Private security service, all over the world, has been fast emerging as an important business activity yielding huge profits. It is strange, but true, that growing threats by terrorists and criminals to the rich and influential have been enriching those who run private security agencies.
In the United States of America, a number of private security service providers have emerged and rapidly expanded their business inside and outside the country. The Wackenhut Services, a subsidiary of the Wackenhut Corp. provides its services to both public institutions and private parties. Its founder the late George R. Wackenhut was once a high-ranking functionary of the Federal Bureau of Investigation (FBI) of the United States of America. He enjoyed the confidence and trust of high-ups in successive U.S. administrations. He was thus able to build the Wackenhut Corp. into an international security service firm. In the United States it was entrusted with the task of guarding prisons, airports and nuclear power plants. Thus the government abdicated some of its important responsibilities to the benefit of this firm. It also expanded its business outside America and a number of governments looked to it for protecting their leaders and vital buildings and establishments. One does not know whether there was any informal tie-up with the CIA in the course of its operation.
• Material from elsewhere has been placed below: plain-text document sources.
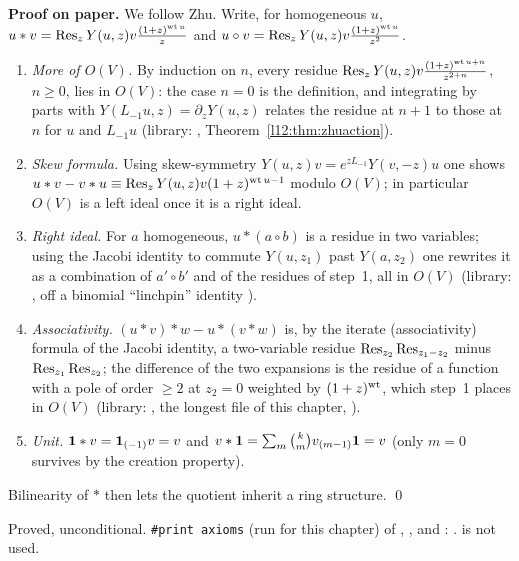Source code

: \textbf{Proof on paper.} We follow Zhu. Write, for homogeneous $u$,
$u*v = \operatorname{Res}_zY(u,z)v\frac{(1+z)^{\operatorname{wt} u}}{z}$ and $u\circ v = \operatorname{Res}_zY(u,z)v\frac{(1+z)^{\operatorname{wt} u}}{z^2}$.
\begin{enumerate}
\item \emph{More of $O(V)$.} By induction on $n$, every residue
  $\operatorname{Res}_zY(u,z)v\frac{(1+z)^{\operatorname{wt} u+n}}{z^{2+n}}$, $n\ge0$, lies in $O(V)$: the case $n=0$ is the definition, and
  integrating by parts with $Y(L_{-1}u,z) = \partial_zY(u,z)$ relates the residue at $n+1$ to those at $n$ for
  $u$ and $L_{-1}u$ (library: , Theorem~\ref{l12:thm:zhuaction}).
\item \emph{Skew formula.} Using skew-symmetry $Y(u,z)v = e^{zL_{-1}}Y(v,-z)u$ one shows
  $u*v - v*u \equiv \operatorname{Res}_zY(u,z)v(1+z)^{\operatorname{wt} u-1}$ modulo $O(V)$; in particular $O(V)$ is a left ideal once it is a
  right ideal.
\item \emph{Right ideal.} For $a$ homogeneous, $u*(a\circ b)$ is a residue in two variables; using the Jacobi
  identity to commute $Y(u,z_1)$ past $Y(a,z_2)$ one rewrites it as a combination of $a'\circ b'$ and of the
  residues of step~1, all in $O(V)$ (library: , off a binomial ``linchpin''
  identity ).
\item \emph{Associativity.} $(u*v)*w - u*(v*w)$ is, by the iterate (associativity) formula of the Jacobi
  identity, a two-variable residue $\operatorname{Res}_{z_2}\operatorname{Res}_{z_1-z_2}$ minus $\operatorname{Res}_{z_1}\operatorname{Res}_{z_2}$; the difference of the
  two expansions is the residue of a function with a pole of order $\ge2$ at $z_2 = 0$ weighted by
  $(1+z)^{\operatorname{wt}}$, which step~1 places in $O(V)$ (library: , the longest file of this
  chapter, ).
\item \emph{Unit.} $\mathbf{1}*v = \mathbf{1}_{(-1)}v = v$ and $v*\mathbf{1} = \sum_m\binom km v_{(m-1)}\mathbf{1} = v$
  (only $m=0$ survives by the creation property).
\end{enumerate}
Bilinearity of $*$ then lets the quotient inherit a ring structure. \qed

\begin{status}
Proved, unconditional. \texttt{\#print axioms} (run for this chapter) of ,
,  and :
.  is not used.
\end{status}


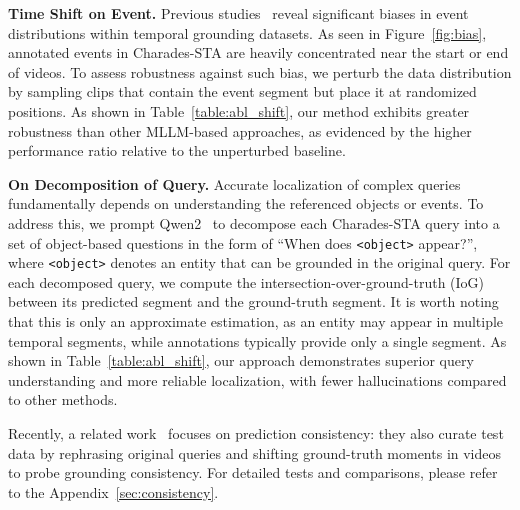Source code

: \noindent \textbf{Time Shift on Event.}
Previous studies~\cite{hao2022can, otani2020uncovering} reveal significant biases in event distributions within temporal grounding datasets. As seen in Figure~\ref{fig:bias}, annotated events in Charades-STA are heavily concentrated near the start or end of videos.
To assess robustness against such bias, we perturb the data distribution by sampling clips that contain the event segment but place it at randomized positions.
As shown in Table~\ref{table:abl_shift}, our method exhibits greater robustness than other MLLM-based approaches, as evidenced by the higher performance ratio relative to the unperturbed baseline.

\noindent \textbf{On Decomposition of Query.}
Accurate localization of complex queries fundamentally depends on understanding the referenced objects or events.
To address this, we prompt Qwen2~\cite{qwen2} to decompose each Charades-STA query into a set of object-based questions in the form of ``When does \texttt{<object>} appear?'', where \texttt{<object>} denotes an entity that can be grounded in the original query.
For each decomposed query, we compute the intersection-over-ground-truth (IoG) between its predicted segment and the ground-truth segment.
It is worth noting that this is only an approximate estimation, as an entity may appear in multiple temporal segments, while annotations typically provide only a single segment.
As shown in Table~\ref{table:abl_shift}, our approach demonstrates superior query understanding and more reliable localization, with fewer hallucinations compared to other methods.

Recently, a related work~\cite{jung2025consistency} focuses on prediction consistency: they also curate test data by rephrasing original queries and shifting ground-truth moments in videos to probe grounding consistency. For detailed tests and comparisons, please refer to the Appendix~\ref{sec:consistency}.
Kroll is another important private security firm in the United States. Its turnover in 2003 was $485.5 million. The Washington Group International Inc. with 27,000 regular employees is among the topmost security agencies in America. It operates in 40 U. S. states besides foreign countries. It entered Ukraine in 1994 and has been expanding its activities there since then. One needs to investigate whether it contributed in any measure to the so-called Orange Revolution. It should be noted that former employees of the FBI and other intelligence outfits of the government run most of the security agencies in America.
Whether it is in India or elsewhere, the main motive of private security agencies to earn as much profit as possible. Hence they try to pay the lowest possible wages and extract maximum amount of work. Working conditions are harsh. An average employee has to work at least 12 hours a day and sometimes his economic needs and lure of overtime payments force him to work up to 15-16 hours a day. He is not provided with housing facility, medical treatment, paid holidays, provident fund and so on. His service is purely temporary and he does not have a weekly off day. Till now the government, whether at the Centre or in a State, has not given any heed to the problems and hardships faced by the workers of security agencies. There is no union of workers because leading all-India trade union centres have not bothered about unionizing these workers and leading their fight for better working conditions. The high incidence of unemployment among the youth, the increasing exodus from the rural areas, the shrinking job opportunities in the state sector and so on have weakened the bargaining power of workers in private security agencies.
If this trend of privatizing public security services continues, the day is not far off when the job of protecting a country from external enemies may be entrusted to international firms who may, with the help of mercenaries, protect the client states. Thus standing armies may be disbanded and the world may go back to the pre-French Revolution era!